In his first 100 days, Donald Trump promises to:
….lift the restrictions on the production of $50 trillion dollars' worth of job-producing American energy reserves, including shale, oil, natural gas and clean coal.

….lift the Obama-Clinton roadblocks and allow vital energy infrastructure projects, like the Keystone Pipeline, to move forward

….cancel billions in payments to U.N. climate change programs and use the money to fix America's water and environmental infrastructure

In the immediate aftermath of the news, oil prices fell sharply, part of a broader plunge in financial and commodity prices as markets reacted nervously to the unexpected outcome. But less than a day after the news sunk in, numbers were up again, and crude oil prices were back were they were before November 8 – in the mid US$40s/b. This suggests that the market seems to think that Donald Trump being in the White House is no preclusion to business as usual. However, it is in the longer term that these ramifications will manifest.

First, domestically. If Hillary won, she would have pushed the energy industry down the renewables trend it has been on since Barack Obama took power. Trump has campaigned to reverse it, and most Republicans would be behind that, focusing instead of exploiting the US’s vast amounts of shale, as well as possibly reviving the Keystone XL rejected by Obama in 2015, that will ship oil sands crude from Canada to Nebraska, then onward to the US Gulf. As Sarah Palin once said – the mantra is, drill baby drill – and a Trump presidency would scale back regulation to allow more drilling. Proponents say it will pump money into neglected states and spur job creations, while opponents fear the environmental damage and usage of eminent domain. There’s also another thing – the pipeline and more drilling will pump supply into a market already suffering from a glut. 

Secondly, internationally. Trump’s rhetorical hostility to trade is well documented –slapping taxes on Chinese imports and bringing manufacturing jobs back. The Trans-Pacific Partnership with Asia and the Transatlantic Economic Partnership with the EU is likely to be killed. But putting up barriers to trade is counter-productive and this is one promise Trump may not be able to keep, if he ever had any serious thought of it. But if you can’t keep trade from coming in, you can boost it going out – so LNG export projects along the Gulf will pop up more. Trump has also criticised the Iranian nuclear deal, which removed international sanctions to allow Iran to significantly ramp up its crude exports this year. This could be reversed with unilateral sanction, creating an upside  for Oil prices here but this may overshadowed by increased US production or even OPEC. 

It is in geopolitics that the greatest worry is. The Paris International Climate Accord is going to be stalled, and Trump has threatened to de-fund everything from the United Nations to NATO. An America under Trump – if you believe the rhetoric – is going to become significantly more isolationist and significantly less “international policeman”. There are tremendous ramifications resulting from this. Trump’s pal Putin could move unchecked towards Eastern Europe and into the Middle East and retain hold of Syria. While China will take full advantage of the power vacuum in East Asia, which depends on the US to act as a counterbalance. This could stoke tensions; between Japan and China, between Southeast Asia and China over the South China Sea’s large oil reserves in Spartly Islands. 
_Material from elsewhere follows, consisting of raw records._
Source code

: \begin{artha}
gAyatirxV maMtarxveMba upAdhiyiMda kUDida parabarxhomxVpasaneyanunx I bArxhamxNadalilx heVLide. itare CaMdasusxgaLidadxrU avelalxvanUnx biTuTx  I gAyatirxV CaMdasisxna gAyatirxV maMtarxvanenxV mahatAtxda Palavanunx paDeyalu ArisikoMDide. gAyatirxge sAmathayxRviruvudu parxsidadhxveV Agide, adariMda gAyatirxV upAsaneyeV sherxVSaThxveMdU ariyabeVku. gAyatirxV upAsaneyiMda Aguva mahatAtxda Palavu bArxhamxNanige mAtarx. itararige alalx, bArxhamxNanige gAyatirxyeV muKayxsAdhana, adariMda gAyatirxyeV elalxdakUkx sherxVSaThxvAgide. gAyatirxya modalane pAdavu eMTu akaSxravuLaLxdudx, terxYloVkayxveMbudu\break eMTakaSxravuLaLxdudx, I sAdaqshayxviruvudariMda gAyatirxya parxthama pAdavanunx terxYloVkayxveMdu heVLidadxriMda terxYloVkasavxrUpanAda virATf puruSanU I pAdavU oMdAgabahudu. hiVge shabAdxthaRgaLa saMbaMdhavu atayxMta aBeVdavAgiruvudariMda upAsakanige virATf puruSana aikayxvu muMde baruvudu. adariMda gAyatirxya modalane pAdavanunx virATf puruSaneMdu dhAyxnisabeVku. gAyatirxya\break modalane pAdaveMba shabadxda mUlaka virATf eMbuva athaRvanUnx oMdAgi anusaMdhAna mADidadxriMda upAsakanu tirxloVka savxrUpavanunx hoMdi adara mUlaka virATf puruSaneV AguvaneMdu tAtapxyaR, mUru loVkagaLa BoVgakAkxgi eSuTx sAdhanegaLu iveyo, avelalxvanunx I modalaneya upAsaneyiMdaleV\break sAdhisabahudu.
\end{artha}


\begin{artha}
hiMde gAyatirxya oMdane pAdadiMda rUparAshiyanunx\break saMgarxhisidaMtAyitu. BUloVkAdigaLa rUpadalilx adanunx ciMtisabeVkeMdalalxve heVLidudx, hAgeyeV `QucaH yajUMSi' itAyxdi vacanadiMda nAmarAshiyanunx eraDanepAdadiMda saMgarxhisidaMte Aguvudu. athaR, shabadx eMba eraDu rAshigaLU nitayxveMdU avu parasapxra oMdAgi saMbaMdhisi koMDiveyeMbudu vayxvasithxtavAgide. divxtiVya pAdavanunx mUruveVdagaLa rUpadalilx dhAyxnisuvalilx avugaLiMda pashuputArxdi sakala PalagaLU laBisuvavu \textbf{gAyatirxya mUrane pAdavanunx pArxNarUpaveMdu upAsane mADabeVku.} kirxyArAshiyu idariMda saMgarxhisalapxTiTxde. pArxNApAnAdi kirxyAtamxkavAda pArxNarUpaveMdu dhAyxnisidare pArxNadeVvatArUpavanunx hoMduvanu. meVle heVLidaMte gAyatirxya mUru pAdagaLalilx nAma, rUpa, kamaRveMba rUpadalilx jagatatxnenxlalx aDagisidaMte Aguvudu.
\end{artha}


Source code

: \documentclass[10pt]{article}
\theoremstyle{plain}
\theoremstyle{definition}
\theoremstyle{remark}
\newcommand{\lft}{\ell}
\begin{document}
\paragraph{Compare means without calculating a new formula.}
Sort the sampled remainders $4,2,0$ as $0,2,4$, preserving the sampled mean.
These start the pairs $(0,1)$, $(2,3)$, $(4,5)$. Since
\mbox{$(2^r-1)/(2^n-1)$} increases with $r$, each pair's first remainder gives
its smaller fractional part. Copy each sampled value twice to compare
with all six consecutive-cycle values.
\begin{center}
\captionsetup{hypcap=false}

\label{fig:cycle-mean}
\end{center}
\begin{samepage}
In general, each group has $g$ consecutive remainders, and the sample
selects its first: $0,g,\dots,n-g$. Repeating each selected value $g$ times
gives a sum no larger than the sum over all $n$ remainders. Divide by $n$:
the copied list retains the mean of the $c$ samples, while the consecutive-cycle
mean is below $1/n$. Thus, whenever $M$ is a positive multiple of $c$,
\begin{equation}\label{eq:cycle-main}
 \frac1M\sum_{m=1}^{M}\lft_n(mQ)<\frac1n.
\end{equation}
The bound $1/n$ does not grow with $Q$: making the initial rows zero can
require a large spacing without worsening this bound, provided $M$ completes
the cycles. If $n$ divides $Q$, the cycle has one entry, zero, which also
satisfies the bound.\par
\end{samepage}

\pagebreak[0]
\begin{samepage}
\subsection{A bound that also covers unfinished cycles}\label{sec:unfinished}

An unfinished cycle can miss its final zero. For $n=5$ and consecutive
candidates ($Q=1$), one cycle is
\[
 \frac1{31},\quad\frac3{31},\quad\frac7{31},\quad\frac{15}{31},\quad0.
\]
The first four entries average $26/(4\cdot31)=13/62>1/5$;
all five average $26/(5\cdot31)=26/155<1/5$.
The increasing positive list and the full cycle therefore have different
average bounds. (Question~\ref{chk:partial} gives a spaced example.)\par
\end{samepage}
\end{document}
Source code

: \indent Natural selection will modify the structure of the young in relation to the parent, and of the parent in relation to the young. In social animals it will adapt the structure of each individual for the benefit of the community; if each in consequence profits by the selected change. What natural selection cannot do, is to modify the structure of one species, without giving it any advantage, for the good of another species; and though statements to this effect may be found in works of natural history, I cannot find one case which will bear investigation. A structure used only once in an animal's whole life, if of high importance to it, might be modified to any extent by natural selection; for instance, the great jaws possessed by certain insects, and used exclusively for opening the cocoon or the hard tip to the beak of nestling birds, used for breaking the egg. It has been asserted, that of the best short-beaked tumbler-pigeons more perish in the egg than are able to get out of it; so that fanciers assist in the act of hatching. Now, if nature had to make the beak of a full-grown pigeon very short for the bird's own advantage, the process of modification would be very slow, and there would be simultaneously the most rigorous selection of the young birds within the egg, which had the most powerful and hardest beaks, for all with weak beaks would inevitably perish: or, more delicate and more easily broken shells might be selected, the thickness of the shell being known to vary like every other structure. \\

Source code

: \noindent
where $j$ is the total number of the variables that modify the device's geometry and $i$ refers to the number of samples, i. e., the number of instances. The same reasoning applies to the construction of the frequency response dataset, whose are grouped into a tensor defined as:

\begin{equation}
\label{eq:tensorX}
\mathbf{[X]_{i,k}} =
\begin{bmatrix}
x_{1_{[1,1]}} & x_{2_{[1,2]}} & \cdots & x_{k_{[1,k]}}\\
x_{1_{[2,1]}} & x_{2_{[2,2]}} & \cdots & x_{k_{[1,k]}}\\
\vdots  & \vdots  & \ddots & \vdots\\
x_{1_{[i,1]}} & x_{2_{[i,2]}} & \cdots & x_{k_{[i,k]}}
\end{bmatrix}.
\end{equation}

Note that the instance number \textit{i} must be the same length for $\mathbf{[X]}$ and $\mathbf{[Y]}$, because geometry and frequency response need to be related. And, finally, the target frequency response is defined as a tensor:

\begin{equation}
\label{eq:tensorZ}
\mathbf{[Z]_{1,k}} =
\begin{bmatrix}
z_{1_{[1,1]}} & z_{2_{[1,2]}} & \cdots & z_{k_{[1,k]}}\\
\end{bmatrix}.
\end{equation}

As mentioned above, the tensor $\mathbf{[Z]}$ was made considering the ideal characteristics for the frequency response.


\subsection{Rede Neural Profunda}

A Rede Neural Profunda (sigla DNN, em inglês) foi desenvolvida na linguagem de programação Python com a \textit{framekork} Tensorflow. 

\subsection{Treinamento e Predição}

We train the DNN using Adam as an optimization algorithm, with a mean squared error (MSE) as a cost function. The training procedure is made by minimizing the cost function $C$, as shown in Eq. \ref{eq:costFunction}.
Chicken Littles may be running around crying that the world is ending because Trump is President. They are probably overstating it. The world is not and will not be coming to an end. There is too little that we know about what Trump will accomplish in office come this January onwards.  This is a man who has no history in public governance. Will he really “walk the talk”, and grab Congress and the Senate by the b***s! 

For now what is certain is uncertainty itself. And this traditionally makes Oil markets volatile and keeps investments at bay in a market that is already reeling. 

The sun will still shine tomorrow. You can bet on that for now.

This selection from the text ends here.